At the open door, a totally bewildered Jackie watched Brando disappear into the night.
M
ore and more, Jackie was thrown back on the company of the one man in Washington who did not seem to excite any prurient gossip, her Secret Service man, Clint Hill. Tall, handsome, and as laconic as a movie cowboy, Hill had all the attributes of an American hero. He had been a football star at Concordia College in his native North Dakota, and married his high school
sweetheart, Gwen Brown, who still sang in her church choir.
Among his Secret Service colleagues, Hill was considered to be an agent’s agent. One time, Jackie asked him if he would like to bring his children, who were about the same ages as Caroline and John, to the White House to play. Hill gently explained to her why he thought that would not be the professional thing to do.
In Dallas, Hill had hurled himself onto the trunk of the presidential limousine as Jackie was reaching for a piece of her husband’s skull that had been blown away by Lee Harvey Oswald’s bullet. Hill grabbed her and pushed her into the backseat, then crawled on top of her and lay there protecting her.
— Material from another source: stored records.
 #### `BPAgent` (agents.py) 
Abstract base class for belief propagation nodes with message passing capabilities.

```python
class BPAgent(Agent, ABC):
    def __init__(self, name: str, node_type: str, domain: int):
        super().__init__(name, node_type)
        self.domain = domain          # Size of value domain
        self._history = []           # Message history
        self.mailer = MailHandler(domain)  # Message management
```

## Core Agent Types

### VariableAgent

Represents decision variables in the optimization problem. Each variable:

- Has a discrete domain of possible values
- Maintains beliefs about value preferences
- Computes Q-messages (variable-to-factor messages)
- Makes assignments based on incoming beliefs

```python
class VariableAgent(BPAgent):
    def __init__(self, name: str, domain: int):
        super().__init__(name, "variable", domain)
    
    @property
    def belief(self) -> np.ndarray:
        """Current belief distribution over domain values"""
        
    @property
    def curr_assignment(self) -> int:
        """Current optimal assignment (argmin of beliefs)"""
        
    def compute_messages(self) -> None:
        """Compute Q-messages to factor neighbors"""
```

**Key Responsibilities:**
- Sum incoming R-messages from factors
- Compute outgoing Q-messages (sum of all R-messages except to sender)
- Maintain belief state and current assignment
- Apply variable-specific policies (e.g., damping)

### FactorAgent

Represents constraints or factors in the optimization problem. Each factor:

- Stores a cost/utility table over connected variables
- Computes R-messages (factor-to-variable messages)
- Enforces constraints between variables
Since then, Jackie’s feelings toward Hill had passed beyond the realm of gratitude to a kind of deep and dependent affection. She had asked President Johnson to give Hill the Treasury Department’s highest award for the exceptional bravery he displayed in Dallas.
Hill did not believe that he deserved the medal. On the night before the assassination, he and eight other Secret Service agents had stayed up into the small hours of the morning drinking at the Fort Worth Press Club. They claimed later, rather implausibly, that they had not drunk a lot. In any case, Hill got only four hours’ sleep, and was not at the top of his form the next day in Dallas. He was convinced that if he had reacted only five tenths of a second or perhaps a second faster, he would have taken the third shot, the one that killed the President. It was Hill’s job to take that bullet, and he had failed.
His closeness to Jackie only intensified his feelings of guilt. Over the past couple of years, he had traveled with Jackie to India, chauffeured her from appointment to appointment in Washington, and become involved in the daily routine of her life. After their withering experience in Dallas, they had developed an even closer bond, the kind that exists between people who escape together
from a brush with death. They were like two soldiers returning from the front. No one else could understand what they had been through.
Like Jackie, Hill wandered around in a shell-shocked state, often unaware that people were talking to him. He was teetering on the brink of a nervous breakdown, and should have asked for a medical leave. But he was too loyal to Jackie to abandon her to their dark memories.
One evening, about two months after the assassination, Jackie and Hill drove to the Embassy Row section of Washington and parked in a dark and deserted lot. They slipped through a back entrance of the Fairfax Hotel, an unpretentious, family-style establishment that housed such permanent tenants as Senator and Mrs. Prescott Bush, Admiral Chester Nimitz, and the family of a future politician by the name of Al Gore.